Mientras Grondona construía estructuras, Tapia las desmorona; mientras Grondona imponía un régimen respetado, Tapia disfraza la mediocridad con excusas y promesas vacías, dejando que la pasión del fútbol argentino se estrelle contra los muros de su ineptitud. La diferencia es abismal: Julio ganaba por goleada moral y administrativa; Tapia solo acumula excusas, frustraciones y un reino de ciegos y cómplices.
Bajo su mandato, cada decisión arbitral, cada informe contradictorio y cada suspensión injustificada son piezas de un engranaje podrido que castiga al que juega limpio, premia al oportunista y convierte la cancha en escenario donde la justicia es un mito y la transparencia, un lujo inexistente. La autoridad, que debería proteger el juego y la pasión del pueblo, se convierte en amenaza; la estructura que debería garantizar reglas claras se transforma en teatro de improvisación; y los clubes, jugadores y hinchas quedan a merced de la arbitrariedad, pagando un precio que nadie debería afrontar.
Celebrar un triunfo externo mientras se ignoran los atropellos internos es cruel y doloroso: cada penal no cobrado, cada expulsión discutible, cada suspensión arbitraria recuerda que la AFA está enferma, que la gloria es superficial y que el costo moral lo pagan quienes más aman este deporte. La paradoja es brutal: un campeonato que no refleja nuestra esencia interna y un sistema administrativo que permite que la injusticia se convierta en norma.

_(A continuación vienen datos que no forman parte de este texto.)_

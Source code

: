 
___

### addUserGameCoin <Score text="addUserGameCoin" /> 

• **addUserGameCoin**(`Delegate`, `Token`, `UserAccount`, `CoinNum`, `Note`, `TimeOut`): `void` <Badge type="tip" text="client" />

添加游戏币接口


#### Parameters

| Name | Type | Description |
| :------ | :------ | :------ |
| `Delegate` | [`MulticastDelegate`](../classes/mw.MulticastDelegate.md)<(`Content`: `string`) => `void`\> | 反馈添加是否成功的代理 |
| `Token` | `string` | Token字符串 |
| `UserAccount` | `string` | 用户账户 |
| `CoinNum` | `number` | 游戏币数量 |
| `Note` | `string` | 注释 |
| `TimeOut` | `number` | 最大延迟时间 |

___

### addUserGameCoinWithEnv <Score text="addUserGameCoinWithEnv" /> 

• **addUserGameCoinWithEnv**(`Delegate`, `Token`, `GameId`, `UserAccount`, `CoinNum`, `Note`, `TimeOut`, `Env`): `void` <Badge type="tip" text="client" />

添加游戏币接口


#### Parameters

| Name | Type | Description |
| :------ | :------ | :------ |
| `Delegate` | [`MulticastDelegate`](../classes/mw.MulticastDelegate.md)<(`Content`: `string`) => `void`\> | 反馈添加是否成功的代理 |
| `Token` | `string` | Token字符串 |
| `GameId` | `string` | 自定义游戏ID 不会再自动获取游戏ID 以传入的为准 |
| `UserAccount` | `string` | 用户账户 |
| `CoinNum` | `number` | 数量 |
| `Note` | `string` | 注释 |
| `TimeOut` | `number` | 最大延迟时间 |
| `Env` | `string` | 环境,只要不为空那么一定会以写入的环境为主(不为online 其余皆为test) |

Epílogo: La pregunta que quema y que nadie responde
¿Hasta cuándo será al revés? ¿Cuándo veremos una AFA que privilegie la equidad, la justicia y la transparencia por encima de los intereses personales, la improvisación y la mediocridad administrativa? Mientras Tapia siga al mando, la AFA seguirá siendo un reino de ciegos y cómplices, y la pasión por el fútbol argentino continuará sobreviviendo entre frustración e indignación.
Que la memoria del fútbol nos reclame honestidad, que los clubes exijan justicia, que los árbitros actúen con profesionalismo y que la pasión siga viva.
Porque algún día, tal como dice Copani, tendrá que ser al revés: justicia para quienes juegan limpio, transparencia para quienes dirigen, gloria verdadera para quienes la merecen y una AFA que deje de ser teatro de improvisación y mediocridad.
Mientras eso no ocurra, seguimos pagando dos platos rotos: uno por la arrogancia y la improvisación de la dirigencia; otro por una gloria que no honra la ética ni representa la esencia del fútbol argentino.